In the past, Gullicksen said, enforcement of these rules has been relatively lax. However, earlier this year, San Francisco Board of Supervisors President David Chiu introduced a law making it easier for the city to crack down on scofflaws. The legislation would give organizations like the Tenants Union the ability to sue landlords for renting out their properties illegally.
"San Francisco cannot afford to lose any more housing at a time when our families are being priced out of the city," said Chiu in a statement. "That’s why this reform will restrict residential apartments from being converted to hotels while also ramping up enforcement of the law."
Gullicksen said that if the bill becomes law, he will likely to file complaints against some of the highest-profile landlords currently flouting the rules.
But many Airbnb users don't even realize they might be skirting the law. "[These online short-term rentals have] become so common that people don't even realize it's not legal" Planning Director John Rahaim told the San Francisco Chronicle.
Last year, city officials decided to no longer exempt Airbnb rentals from the 14-15.5 percent hotel tax that funds, among other things, grants to affordable housing projects. Ironically, this policy change was made on the same day as Mayor Ed Lee announced the formation of a "sharing economy" working group aimed at promoting companies like Airbnb.
According to Gullicksen, one possible compromise is to create an exemption allowing individuals to rent out their principal place of residence for a certain amount of time each year. That way no additional housing stock would be taken off the market and people could still earn some extra cash letting guests sleep in their beds and rifle through their medicine cabinets.

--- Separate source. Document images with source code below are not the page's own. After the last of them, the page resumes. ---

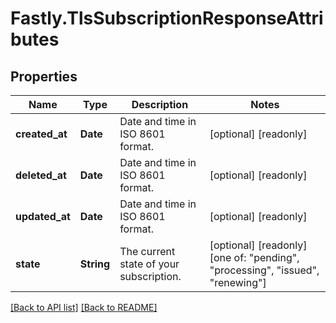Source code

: # Fastly.TlsSubscriptionResponseAttributes

## Properties

Name | Type | Description | Notes
------------ | ------------- | ------------- | -------------
**created_at** | **Date** | Date and time in ISO 8601 format. | [optional] [readonly] 
**deleted_at** | **Date** | Date and time in ISO 8601 format. | [optional] [readonly] 
**updated_at** | **Date** | Date and time in ISO 8601 format. | [optional] [readonly] 
**state** | **String** | The current state of your subscription. | [optional] [readonly]  [one of: "pending", "processing", "issued", "renewing"]


[[Back to API list]](../../README.md#endpoints) [[Back to README]](../../README.md)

He added that the challenge would be crafting the legislation in a way such that this exemption doesn't just become a loophole rendering other regulations moot.
Airbnb has expanded exponentially in recent years. The company grew by 800 percent in 2010 alone and is now used in 30,000 cities in 192 countries around the world.
Update: Representatives from Supervisor Chiu's office have indicated they are working on new legislation that would move more people renting their apartments through services like Airbnb out of the legal/enforcement gray area as part of the the supervisor's efforts to promote the city's "sharing economy."